*** Data Section Begins ***

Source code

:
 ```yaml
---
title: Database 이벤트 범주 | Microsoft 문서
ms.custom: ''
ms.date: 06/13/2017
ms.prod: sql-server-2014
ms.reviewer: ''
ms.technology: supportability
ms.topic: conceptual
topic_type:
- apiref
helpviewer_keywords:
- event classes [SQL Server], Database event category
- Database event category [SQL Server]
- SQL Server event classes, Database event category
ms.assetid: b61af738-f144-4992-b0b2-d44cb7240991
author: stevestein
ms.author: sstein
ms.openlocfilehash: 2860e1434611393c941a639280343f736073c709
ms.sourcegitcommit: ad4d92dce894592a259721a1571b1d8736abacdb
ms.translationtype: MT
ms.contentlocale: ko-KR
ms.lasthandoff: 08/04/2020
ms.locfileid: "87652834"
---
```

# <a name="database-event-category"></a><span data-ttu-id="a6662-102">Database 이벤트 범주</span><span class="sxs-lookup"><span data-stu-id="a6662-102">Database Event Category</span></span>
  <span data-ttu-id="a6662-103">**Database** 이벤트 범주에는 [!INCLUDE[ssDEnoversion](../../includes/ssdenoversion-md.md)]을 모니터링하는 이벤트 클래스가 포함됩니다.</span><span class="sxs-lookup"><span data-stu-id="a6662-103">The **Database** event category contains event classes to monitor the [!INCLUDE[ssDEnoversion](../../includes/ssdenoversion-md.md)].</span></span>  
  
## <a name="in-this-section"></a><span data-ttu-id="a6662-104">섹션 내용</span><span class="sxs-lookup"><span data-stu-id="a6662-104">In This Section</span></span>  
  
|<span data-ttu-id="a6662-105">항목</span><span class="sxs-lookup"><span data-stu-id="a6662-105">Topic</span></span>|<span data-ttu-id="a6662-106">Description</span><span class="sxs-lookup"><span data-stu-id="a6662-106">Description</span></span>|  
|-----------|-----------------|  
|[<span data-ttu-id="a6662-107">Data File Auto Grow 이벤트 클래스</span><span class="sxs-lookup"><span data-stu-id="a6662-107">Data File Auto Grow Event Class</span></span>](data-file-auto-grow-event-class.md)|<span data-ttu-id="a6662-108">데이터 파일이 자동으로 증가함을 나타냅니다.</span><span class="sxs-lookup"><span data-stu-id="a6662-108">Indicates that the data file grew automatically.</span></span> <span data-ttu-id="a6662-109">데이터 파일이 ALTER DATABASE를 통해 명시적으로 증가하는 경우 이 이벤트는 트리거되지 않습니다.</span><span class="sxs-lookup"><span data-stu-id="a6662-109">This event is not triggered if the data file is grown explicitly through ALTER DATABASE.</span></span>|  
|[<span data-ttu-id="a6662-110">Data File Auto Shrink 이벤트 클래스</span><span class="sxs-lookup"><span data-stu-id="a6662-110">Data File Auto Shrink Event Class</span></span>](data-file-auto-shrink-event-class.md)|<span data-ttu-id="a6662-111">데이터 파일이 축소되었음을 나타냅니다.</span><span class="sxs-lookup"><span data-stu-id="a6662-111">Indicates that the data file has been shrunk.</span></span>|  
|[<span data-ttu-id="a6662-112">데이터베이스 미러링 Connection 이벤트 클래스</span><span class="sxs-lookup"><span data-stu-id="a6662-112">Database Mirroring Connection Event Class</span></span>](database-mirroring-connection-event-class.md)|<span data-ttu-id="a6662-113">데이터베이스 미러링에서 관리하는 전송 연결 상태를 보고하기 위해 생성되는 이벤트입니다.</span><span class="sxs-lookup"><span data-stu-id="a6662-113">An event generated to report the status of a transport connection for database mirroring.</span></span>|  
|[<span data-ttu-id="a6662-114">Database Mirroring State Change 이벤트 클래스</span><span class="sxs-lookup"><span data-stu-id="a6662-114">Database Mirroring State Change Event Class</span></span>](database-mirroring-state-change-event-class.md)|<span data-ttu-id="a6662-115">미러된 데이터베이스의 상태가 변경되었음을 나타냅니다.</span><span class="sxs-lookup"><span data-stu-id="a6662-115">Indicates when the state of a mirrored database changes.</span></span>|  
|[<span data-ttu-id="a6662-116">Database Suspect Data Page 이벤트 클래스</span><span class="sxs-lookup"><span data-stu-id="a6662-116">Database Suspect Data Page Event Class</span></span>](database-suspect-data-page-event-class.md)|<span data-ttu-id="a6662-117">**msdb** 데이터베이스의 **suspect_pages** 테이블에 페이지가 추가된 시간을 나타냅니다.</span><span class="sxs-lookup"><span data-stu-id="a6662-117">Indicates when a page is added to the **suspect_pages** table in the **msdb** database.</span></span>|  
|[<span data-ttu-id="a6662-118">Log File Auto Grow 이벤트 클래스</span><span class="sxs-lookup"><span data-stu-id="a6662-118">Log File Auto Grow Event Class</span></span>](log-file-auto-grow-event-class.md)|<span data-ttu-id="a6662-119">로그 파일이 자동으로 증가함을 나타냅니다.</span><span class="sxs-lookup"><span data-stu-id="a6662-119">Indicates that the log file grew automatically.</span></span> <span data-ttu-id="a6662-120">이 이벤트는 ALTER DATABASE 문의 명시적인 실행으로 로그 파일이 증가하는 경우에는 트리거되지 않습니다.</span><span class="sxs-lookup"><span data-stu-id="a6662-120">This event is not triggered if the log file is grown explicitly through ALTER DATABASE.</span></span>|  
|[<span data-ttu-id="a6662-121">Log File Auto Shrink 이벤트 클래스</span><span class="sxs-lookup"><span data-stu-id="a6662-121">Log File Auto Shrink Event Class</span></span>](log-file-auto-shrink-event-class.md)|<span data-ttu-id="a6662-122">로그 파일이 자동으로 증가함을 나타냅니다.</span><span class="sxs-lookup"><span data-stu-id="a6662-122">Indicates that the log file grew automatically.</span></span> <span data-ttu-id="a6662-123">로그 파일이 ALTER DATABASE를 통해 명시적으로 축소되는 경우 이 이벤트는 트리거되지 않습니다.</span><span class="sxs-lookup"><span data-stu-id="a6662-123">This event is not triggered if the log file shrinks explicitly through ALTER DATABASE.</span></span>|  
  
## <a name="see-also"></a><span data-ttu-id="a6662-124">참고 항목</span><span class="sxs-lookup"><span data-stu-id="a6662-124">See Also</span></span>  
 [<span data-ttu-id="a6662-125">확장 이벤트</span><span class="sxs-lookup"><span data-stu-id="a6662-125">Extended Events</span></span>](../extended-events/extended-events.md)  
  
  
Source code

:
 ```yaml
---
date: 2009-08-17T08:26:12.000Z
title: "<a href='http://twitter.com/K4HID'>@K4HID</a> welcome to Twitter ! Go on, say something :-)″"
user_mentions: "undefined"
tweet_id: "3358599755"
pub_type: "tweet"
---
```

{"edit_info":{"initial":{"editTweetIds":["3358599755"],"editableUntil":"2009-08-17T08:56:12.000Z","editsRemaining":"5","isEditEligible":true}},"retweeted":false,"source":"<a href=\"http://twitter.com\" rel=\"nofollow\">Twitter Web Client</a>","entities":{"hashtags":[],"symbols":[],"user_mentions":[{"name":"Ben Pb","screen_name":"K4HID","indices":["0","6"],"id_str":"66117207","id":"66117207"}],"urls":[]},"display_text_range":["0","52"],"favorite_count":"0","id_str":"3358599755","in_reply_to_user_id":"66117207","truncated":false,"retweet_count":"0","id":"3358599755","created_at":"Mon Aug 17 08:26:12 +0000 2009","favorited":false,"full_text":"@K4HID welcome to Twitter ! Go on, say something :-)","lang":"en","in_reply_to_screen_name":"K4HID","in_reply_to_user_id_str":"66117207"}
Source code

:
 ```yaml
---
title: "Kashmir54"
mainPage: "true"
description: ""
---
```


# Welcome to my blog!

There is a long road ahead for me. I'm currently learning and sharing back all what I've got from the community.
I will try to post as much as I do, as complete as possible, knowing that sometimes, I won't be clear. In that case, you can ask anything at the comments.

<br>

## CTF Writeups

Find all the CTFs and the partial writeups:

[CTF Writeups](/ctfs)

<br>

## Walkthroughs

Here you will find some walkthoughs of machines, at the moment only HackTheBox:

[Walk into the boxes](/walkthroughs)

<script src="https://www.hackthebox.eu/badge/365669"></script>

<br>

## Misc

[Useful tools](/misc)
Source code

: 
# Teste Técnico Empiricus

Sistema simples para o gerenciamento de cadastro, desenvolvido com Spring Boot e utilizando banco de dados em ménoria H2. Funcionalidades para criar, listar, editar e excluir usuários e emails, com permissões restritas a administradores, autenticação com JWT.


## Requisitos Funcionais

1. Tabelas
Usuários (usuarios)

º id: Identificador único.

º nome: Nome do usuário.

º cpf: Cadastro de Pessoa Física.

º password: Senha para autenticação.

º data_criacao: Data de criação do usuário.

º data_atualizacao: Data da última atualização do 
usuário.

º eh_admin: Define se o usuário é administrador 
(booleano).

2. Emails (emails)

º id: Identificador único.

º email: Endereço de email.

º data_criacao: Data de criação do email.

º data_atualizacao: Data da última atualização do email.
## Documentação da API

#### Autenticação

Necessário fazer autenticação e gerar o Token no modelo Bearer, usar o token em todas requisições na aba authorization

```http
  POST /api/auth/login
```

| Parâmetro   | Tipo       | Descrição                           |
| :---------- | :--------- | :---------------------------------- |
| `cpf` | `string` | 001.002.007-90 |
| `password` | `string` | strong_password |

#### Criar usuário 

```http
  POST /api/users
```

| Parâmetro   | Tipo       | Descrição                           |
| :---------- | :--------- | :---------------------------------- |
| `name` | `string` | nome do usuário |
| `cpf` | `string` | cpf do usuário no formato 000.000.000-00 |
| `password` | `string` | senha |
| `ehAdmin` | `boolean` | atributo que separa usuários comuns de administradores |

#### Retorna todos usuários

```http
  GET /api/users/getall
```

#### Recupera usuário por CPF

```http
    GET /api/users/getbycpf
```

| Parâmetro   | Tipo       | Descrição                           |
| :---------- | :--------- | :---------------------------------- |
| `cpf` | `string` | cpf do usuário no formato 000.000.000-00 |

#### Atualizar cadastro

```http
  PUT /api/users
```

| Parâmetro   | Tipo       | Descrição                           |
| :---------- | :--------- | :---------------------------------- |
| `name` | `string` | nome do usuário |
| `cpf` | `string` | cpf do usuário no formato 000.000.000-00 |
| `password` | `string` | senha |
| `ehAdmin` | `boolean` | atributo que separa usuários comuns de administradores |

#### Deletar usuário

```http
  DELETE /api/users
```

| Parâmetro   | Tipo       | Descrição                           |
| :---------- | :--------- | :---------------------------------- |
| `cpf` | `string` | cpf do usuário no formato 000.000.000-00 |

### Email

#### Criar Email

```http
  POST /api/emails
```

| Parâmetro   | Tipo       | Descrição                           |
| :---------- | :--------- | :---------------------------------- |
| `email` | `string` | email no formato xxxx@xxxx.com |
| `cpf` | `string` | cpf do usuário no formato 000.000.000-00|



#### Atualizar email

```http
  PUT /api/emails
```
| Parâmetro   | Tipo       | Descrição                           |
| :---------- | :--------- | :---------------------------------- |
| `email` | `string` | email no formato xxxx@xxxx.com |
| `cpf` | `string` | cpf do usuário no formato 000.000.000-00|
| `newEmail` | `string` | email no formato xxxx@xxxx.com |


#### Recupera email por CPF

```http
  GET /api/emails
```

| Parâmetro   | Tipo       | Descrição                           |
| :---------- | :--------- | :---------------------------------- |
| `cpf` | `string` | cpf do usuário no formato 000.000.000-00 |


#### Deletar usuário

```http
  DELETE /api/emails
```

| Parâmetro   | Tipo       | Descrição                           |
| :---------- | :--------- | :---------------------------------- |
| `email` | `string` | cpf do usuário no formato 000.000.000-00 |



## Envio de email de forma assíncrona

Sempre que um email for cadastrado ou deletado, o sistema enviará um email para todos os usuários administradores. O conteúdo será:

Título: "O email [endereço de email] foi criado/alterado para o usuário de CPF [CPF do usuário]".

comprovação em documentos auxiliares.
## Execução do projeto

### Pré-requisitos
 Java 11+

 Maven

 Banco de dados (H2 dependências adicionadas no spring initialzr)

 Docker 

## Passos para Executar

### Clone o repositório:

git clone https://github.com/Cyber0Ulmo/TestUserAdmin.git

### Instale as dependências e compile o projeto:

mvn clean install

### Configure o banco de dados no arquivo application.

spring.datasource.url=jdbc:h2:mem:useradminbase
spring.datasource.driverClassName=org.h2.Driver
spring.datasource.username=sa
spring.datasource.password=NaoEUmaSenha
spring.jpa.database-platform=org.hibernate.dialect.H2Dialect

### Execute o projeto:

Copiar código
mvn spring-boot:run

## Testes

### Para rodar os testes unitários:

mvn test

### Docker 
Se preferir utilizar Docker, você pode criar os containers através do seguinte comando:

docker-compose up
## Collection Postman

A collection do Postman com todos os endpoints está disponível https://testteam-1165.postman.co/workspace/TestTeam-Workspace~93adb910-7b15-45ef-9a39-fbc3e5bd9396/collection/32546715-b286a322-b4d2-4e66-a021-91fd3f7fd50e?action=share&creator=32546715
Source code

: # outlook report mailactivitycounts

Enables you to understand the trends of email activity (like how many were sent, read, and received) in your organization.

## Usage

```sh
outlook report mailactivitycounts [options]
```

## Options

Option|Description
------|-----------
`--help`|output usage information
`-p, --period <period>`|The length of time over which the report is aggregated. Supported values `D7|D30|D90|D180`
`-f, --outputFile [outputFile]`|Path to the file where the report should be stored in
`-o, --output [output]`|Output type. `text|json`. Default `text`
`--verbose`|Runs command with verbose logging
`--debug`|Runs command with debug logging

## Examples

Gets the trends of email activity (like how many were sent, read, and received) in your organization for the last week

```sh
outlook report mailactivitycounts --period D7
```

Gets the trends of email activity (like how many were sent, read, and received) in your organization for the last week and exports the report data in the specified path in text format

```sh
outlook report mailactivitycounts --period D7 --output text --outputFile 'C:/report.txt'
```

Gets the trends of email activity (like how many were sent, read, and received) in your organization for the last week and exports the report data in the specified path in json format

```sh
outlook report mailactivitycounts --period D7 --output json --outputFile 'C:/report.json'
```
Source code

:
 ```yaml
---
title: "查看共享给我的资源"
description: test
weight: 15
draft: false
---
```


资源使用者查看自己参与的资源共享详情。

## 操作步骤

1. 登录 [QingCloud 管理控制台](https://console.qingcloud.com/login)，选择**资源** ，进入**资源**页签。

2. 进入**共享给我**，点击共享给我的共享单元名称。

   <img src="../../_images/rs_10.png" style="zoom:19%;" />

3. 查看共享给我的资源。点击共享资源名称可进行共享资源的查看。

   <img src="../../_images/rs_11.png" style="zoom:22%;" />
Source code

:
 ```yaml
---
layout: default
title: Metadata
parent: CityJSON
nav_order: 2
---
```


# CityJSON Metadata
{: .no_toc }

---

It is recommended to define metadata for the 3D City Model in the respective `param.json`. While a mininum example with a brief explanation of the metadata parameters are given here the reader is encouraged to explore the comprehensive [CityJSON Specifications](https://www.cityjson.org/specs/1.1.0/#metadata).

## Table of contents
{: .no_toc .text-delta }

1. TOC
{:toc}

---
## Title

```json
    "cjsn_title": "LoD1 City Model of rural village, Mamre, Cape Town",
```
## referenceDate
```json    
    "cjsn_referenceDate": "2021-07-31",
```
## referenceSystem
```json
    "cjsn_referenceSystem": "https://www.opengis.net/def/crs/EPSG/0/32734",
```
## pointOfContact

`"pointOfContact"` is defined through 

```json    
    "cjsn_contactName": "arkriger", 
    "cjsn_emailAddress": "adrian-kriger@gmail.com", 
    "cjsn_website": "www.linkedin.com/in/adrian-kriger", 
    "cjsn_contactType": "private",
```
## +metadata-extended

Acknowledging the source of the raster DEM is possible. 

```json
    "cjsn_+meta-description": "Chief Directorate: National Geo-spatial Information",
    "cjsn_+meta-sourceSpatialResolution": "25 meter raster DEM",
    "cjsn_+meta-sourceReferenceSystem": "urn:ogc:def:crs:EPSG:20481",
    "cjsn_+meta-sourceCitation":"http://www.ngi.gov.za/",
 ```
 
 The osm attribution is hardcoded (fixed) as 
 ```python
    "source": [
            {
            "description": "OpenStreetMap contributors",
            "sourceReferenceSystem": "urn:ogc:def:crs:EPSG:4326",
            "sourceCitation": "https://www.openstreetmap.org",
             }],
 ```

*** Data Section Ends ***

**Task:** Repeat word for word each line from the one with "Acknowledging the source" to the end of the records above, inclusive.

**Solution to this task:**
Acknowledging the source of the raster DEM is possible. 

```json
    "cjsn_+meta-description": "Chief Directorate: National Geo-spatial Information",
    "cjsn_+meta-sourceSpatialResolution": "25 meter raster DEM",
    "cjsn_+meta-sourceReferenceSystem": "urn:ogc:def:crs:EPSG:20481",
    "cjsn_+meta-sourceCitation":"http://www.ngi.gov.za/",
 ```
 
 The osm attribution is hardcoded (fixed) as 
 ```python
    "source": [
            {
            "description": "OpenStreetMap contributors",
            "sourceReferenceSystem": "urn:ogc:def:crs:EPSG:4326",
            "sourceCitation": "https://www.openstreetmap.org",
             }],
 ```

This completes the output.